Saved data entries
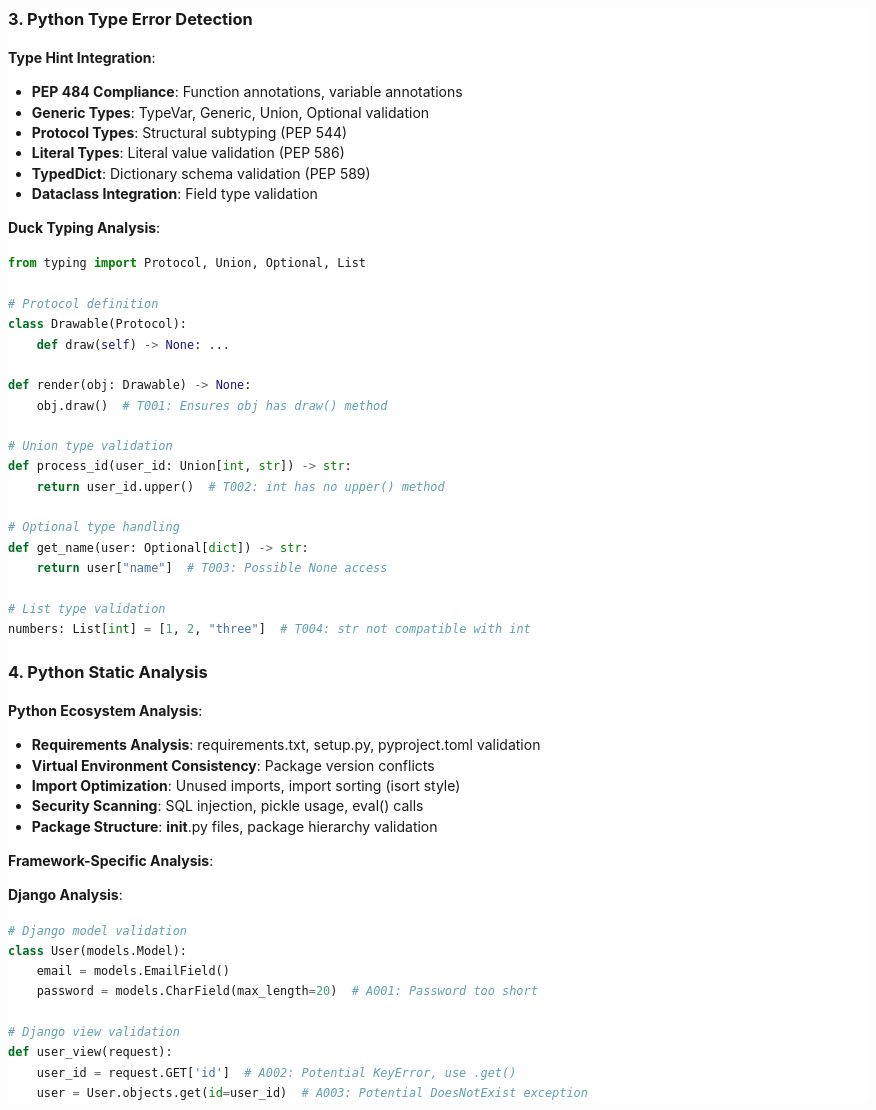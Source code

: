 ### 3. Python Type Error Detection

**Type Hint Integration**:
- **PEP 484 Compliance**: Function annotations, variable annotations
- **Generic Types**: TypeVar, Generic, Union, Optional validation
- **Protocol Types**: Structural subtyping (PEP 544)
- **Literal Types**: Literal value validation (PEP 586)
- **TypedDict**: Dictionary schema validation (PEP 589)
- **Dataclass Integration**: Field type validation

**Duck Typing Analysis**:
```python
from typing import Protocol, Union, Optional, List

# Protocol definition
class Drawable(Protocol):
    def draw(self) -> None: ...

def render(obj: Drawable) -> None:
    obj.draw()  # T001: Ensures obj has draw() method

# Union type validation
def process_id(user_id: Union[int, str]) -> str:
    return user_id.upper()  # T002: int has no upper() method

# Optional type handling
def get_name(user: Optional[dict]) -> str:
    return user["name"]  # T003: Possible None access

# List type validation
numbers: List[int] = [1, 2, "three"]  # T004: str not compatible with int
```

### 4. Python Static Analysis

**Python Ecosystem Analysis**:
- **Requirements Analysis**: requirements.txt, setup.py, pyproject.toml validation
- **Virtual Environment Consistency**: Package version conflicts
- **Import Optimization**: Unused imports, import sorting (isort style)
- **Security Scanning**: SQL injection, pickle usage, eval() calls
- **Package Structure**: __init__.py files, package hierarchy validation

**Framework-Specific Analysis**:

**Django Analysis**:
```python
# Django model validation
class User(models.Model):
    email = models.EmailField()
    password = models.CharField(max_length=20)  # A001: Password too short

# Django view validation
def user_view(request):
    user_id = request.GET['id']  # A002: Potential KeyError, use .get()
    user = User.objects.get(id=user_id)  # A003: Potential DoesNotExist exception
```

**Exercise:**
Look over the records above, and wherever a line contains the string "Django", copy that line.

**Answer for this exercise:**
**Django Analysis**:
# Django model validation
# Django view validation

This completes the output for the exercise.